Work task: Check every line below, and copy those that include "cargo".

Stored data:
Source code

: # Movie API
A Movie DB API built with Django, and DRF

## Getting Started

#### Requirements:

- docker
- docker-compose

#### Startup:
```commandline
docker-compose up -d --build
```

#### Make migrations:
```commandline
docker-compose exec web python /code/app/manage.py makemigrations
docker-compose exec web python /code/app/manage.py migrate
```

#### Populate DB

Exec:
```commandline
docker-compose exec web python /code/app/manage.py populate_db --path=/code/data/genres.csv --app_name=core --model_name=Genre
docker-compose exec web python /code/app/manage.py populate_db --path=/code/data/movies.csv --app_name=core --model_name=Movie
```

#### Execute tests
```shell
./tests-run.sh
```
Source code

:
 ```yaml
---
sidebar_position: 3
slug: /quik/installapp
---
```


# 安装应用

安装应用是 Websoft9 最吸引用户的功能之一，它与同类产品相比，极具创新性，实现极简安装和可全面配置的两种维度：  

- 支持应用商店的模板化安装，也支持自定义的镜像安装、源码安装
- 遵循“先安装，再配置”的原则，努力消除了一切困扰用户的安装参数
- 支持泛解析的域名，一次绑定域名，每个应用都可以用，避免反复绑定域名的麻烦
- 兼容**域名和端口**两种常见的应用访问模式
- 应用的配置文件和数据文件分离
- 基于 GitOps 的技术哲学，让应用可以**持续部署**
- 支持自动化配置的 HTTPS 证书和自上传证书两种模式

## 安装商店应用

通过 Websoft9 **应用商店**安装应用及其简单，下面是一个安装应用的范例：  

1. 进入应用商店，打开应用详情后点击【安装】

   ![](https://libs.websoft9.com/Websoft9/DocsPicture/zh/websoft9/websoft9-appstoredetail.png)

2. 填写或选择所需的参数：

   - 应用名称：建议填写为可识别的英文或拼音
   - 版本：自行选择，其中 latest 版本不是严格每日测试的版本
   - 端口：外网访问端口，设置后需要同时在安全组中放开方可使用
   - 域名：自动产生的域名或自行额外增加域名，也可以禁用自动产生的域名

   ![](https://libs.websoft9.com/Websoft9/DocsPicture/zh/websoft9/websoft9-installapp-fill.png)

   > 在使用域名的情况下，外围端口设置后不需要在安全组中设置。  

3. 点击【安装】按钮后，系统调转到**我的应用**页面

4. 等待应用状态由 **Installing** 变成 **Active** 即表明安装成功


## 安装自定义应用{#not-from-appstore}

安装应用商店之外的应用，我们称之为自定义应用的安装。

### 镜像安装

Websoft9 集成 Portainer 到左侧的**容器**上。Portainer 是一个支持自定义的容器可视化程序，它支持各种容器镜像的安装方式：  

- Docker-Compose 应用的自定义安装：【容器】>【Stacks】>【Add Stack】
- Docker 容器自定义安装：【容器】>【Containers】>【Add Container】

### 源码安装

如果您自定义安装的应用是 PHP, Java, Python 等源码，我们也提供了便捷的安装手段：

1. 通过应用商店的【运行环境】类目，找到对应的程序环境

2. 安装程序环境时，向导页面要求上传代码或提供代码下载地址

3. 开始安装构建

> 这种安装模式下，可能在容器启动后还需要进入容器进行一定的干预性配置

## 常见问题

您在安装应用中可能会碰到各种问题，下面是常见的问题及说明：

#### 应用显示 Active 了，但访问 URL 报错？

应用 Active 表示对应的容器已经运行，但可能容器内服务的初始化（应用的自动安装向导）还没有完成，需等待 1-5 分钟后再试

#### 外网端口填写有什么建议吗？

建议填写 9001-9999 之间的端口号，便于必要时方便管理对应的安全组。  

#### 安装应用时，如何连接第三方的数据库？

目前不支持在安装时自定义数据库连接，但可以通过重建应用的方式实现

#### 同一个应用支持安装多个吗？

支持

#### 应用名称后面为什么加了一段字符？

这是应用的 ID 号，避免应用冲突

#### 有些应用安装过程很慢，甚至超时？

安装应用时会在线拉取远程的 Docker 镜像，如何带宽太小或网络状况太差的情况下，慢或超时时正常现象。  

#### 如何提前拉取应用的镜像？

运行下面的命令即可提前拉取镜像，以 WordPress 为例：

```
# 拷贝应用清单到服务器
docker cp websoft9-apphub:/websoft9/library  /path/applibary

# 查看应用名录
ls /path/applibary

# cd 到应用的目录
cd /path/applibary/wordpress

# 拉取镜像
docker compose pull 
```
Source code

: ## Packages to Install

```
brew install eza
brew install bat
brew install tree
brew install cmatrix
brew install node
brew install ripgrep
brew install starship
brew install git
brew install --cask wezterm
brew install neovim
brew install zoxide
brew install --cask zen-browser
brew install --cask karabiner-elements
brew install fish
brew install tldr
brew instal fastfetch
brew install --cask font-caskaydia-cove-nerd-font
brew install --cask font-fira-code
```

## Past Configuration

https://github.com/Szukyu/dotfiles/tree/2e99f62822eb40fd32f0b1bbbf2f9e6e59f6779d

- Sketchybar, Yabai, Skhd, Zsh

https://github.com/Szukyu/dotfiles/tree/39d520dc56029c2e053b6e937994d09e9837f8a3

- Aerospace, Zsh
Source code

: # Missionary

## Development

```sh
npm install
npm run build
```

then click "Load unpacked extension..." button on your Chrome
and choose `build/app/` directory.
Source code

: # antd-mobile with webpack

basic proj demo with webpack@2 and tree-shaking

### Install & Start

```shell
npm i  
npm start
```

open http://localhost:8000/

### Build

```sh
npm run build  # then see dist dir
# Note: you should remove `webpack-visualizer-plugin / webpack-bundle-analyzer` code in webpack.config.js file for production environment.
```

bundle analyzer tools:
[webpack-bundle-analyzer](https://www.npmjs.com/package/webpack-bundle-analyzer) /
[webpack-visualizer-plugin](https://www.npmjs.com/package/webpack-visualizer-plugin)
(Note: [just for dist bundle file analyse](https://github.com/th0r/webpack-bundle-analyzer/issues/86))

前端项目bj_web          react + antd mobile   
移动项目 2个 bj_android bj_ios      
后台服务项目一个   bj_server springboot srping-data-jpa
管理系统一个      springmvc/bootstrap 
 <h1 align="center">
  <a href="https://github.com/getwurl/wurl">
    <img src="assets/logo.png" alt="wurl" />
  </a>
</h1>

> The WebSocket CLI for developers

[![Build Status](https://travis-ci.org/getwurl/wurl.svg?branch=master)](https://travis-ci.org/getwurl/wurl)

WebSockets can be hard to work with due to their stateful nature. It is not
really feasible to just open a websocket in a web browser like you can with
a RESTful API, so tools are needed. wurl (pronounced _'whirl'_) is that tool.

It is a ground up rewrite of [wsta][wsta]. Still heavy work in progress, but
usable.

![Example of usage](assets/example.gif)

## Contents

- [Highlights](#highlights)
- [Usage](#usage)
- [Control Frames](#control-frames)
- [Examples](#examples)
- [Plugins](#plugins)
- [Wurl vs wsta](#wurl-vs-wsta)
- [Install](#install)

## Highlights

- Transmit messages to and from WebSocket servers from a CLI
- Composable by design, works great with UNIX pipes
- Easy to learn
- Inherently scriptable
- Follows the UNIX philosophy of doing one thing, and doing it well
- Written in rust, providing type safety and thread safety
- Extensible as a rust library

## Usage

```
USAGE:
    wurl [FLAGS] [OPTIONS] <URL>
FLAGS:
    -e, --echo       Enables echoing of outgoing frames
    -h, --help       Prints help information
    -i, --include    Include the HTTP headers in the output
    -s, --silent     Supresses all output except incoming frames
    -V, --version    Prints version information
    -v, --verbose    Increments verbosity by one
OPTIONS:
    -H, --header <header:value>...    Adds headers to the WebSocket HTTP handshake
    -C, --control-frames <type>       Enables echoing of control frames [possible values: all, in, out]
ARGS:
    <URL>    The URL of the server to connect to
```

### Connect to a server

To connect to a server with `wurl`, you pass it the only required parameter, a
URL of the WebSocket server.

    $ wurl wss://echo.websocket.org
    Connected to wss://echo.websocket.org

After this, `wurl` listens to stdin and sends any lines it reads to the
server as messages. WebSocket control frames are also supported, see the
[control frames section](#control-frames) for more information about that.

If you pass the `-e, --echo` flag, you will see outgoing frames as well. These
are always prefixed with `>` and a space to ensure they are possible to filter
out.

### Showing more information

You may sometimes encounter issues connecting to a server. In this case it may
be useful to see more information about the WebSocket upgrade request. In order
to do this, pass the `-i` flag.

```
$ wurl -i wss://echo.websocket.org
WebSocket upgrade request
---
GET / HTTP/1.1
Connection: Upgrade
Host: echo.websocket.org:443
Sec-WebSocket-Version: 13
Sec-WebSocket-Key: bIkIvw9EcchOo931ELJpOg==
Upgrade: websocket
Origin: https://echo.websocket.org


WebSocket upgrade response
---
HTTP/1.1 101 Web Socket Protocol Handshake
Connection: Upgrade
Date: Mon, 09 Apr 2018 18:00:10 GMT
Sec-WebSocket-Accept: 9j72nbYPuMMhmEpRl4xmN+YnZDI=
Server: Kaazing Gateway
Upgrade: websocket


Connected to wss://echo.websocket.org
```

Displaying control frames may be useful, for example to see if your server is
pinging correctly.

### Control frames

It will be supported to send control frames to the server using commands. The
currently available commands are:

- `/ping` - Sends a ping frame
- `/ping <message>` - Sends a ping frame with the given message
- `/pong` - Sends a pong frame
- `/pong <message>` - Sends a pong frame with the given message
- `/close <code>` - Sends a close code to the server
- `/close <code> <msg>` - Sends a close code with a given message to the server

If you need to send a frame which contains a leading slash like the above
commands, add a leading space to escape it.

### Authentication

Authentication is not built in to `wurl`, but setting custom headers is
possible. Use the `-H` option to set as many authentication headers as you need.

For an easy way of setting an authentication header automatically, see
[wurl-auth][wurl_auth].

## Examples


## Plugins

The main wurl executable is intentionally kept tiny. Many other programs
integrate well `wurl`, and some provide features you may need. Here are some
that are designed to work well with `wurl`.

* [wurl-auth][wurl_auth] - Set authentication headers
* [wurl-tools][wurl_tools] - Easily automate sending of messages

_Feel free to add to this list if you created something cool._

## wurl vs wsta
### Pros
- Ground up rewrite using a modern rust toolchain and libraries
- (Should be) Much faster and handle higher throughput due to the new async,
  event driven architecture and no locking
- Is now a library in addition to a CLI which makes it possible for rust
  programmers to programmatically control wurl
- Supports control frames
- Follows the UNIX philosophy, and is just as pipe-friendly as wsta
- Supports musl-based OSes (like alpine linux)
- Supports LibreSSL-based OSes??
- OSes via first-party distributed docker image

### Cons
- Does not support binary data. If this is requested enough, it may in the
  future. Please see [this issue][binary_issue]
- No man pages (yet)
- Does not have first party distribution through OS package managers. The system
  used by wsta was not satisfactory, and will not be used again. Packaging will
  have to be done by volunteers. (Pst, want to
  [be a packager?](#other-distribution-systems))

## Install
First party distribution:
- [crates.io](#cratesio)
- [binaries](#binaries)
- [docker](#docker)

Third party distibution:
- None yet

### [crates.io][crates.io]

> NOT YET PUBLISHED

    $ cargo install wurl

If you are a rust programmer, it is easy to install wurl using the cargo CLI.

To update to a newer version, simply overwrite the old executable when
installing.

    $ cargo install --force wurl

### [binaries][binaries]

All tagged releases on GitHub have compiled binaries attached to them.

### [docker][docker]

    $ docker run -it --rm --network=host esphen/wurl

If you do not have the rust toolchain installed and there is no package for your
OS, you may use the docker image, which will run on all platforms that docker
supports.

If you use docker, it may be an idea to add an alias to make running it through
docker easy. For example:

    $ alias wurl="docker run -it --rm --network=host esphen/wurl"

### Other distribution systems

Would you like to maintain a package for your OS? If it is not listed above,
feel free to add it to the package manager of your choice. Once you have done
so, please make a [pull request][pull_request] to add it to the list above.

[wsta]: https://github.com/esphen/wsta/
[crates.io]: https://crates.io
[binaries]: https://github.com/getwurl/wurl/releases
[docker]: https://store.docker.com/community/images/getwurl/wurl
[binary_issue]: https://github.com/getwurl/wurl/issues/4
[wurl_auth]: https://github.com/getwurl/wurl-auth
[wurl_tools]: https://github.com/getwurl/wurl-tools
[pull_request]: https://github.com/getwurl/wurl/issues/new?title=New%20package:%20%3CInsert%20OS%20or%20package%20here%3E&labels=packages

Answer to this task:
    $ cargo install wurl
If you are a rust programmer, it is easy to install wurl using the cargo CLI.
    $ cargo install --force wurl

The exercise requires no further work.